I recall having varying success growing crystals as a child, and it's a project I've been meaning to do with my kids for quite some time now. I believe you can grow crystals from pretty much any salt (Table, Epson and Borax are the most commonly available), as well as sugar. The science behind it, put very simply, is that the water can only hold a certain amount of your crystalline substance in solution, in other words, you can only dissolve so much in it until it becomes saturated. By heating the water it has the capacity to hold more, as essentially it's molecules have moved further apart. As your solution cools, the molecules move closer together again, causing your solid to crystallise out of the solution once more. The crystals are attracted to solid surfaces to reform, so you can encourage them to grow where you want them to by providing a foreign object within the solution. For our crystals we chose to use Borax, as the crystals are reputed to be fairly sturdy once they have formed, and we plan to use ours as decorations.
We used a pipe cleaner, an extra piece of wire, borax (which we sourced through ebay), a glass jar and a pencil to suspend our creation from.
We started by cutting our pipe cleaner into 3 equal lengths, and twisted it in the middle so it would hold its shape. You could use any shape or object, although I think having a rough surface for the crystal to attach to works best.
We bent a little loop on one of our arms, and twisted our extra piece of wire onto it so it held firm (remembering once you suspend your object in the solution it may try to float up if not held securely)
Using our jar as a guide we then worked out how long to leave the suspension wire so it would hold our start in the centre of the jar (you don't want it touching the sides or bottom)
We heated up 1 litre of water until it was very hot but not boiling and stirred in the borax a tablespoon at a time until no more would dissolve (in our case it was 10 spoons). We then simply poured into our jar and popped in our star. This photo shows our crystals after about 2 hours.

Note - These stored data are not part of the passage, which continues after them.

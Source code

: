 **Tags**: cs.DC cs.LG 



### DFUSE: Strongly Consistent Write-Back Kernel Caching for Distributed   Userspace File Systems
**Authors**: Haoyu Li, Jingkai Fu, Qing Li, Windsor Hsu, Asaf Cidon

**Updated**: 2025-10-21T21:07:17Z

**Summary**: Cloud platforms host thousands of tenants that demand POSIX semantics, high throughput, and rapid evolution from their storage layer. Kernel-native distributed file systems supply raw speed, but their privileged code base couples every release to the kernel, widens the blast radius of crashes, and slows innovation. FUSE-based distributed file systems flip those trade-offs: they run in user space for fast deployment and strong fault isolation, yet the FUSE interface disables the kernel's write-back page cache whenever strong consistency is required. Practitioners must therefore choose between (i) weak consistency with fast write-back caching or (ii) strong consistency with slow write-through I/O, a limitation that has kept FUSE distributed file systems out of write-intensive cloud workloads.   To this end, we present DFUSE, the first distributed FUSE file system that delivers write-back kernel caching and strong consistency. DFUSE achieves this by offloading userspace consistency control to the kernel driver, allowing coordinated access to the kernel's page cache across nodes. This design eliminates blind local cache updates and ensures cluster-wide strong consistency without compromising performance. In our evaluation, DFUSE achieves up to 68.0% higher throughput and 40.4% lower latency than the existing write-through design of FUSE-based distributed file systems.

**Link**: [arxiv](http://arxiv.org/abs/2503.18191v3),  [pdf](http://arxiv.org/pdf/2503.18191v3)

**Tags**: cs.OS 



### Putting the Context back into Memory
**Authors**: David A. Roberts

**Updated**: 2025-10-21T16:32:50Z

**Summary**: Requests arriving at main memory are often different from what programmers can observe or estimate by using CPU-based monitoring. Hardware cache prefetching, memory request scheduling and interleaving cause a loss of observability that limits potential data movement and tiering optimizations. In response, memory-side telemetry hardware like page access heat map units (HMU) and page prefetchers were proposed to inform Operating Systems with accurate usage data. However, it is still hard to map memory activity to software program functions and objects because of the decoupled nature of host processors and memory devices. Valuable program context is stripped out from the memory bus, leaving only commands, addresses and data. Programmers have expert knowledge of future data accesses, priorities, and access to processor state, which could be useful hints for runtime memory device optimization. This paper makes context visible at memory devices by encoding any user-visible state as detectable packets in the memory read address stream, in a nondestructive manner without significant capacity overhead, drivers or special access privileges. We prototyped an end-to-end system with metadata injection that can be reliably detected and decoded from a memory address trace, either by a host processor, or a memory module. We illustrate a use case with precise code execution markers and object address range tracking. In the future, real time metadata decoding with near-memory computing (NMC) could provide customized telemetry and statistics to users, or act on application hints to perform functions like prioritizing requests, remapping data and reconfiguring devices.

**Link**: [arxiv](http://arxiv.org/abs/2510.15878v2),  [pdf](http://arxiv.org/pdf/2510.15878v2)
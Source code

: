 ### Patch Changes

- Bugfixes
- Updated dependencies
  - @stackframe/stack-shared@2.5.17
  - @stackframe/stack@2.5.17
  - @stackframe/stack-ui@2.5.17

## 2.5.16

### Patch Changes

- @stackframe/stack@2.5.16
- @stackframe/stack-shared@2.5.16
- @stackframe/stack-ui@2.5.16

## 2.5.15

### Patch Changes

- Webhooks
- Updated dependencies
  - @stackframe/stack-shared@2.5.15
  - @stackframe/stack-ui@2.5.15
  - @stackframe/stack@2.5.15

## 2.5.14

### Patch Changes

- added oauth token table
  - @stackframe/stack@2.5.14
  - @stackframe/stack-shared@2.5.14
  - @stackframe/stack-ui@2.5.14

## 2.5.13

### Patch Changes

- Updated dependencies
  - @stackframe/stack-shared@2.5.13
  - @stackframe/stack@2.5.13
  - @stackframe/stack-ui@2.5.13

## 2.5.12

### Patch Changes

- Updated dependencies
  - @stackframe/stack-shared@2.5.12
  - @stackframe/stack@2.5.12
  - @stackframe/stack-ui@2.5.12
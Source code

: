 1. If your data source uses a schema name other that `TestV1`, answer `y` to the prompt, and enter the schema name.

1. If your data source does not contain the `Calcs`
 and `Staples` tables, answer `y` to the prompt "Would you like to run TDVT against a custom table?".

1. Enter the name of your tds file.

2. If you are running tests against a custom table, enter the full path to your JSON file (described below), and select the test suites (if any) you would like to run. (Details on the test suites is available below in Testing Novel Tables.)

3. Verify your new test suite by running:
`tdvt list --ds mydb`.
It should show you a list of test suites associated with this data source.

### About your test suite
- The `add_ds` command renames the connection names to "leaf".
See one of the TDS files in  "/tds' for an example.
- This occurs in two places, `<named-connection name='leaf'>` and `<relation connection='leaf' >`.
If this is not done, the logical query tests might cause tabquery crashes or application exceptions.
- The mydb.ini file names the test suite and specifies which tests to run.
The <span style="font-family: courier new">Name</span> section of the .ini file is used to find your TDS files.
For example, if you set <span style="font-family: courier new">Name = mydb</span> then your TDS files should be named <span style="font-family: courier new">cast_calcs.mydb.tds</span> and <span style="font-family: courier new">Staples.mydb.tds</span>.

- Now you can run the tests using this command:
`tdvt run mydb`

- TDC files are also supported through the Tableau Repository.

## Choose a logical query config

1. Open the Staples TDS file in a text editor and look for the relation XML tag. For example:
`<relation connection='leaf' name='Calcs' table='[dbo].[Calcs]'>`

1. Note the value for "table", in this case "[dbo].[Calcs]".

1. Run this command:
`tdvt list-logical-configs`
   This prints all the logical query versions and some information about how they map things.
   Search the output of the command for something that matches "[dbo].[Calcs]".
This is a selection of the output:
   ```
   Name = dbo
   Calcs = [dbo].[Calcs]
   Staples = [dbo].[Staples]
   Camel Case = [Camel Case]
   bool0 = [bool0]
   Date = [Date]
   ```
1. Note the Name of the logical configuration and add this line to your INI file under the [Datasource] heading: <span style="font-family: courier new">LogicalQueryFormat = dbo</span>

The star on the right was left overnight, whereas the one of the left was only in the solution for 3 or 4 hours. The crystals are fairly robust, over time they can become less sparkly, and it is suggested that you paint them with a clear nail polish to prevent this happening. I believe that by adding food colouring to your solution you can grow crystals of different colours, although we haven't tried this yet. The kids are absolutely delighted with their crystals, and can't wait to take them in for show and tell at school!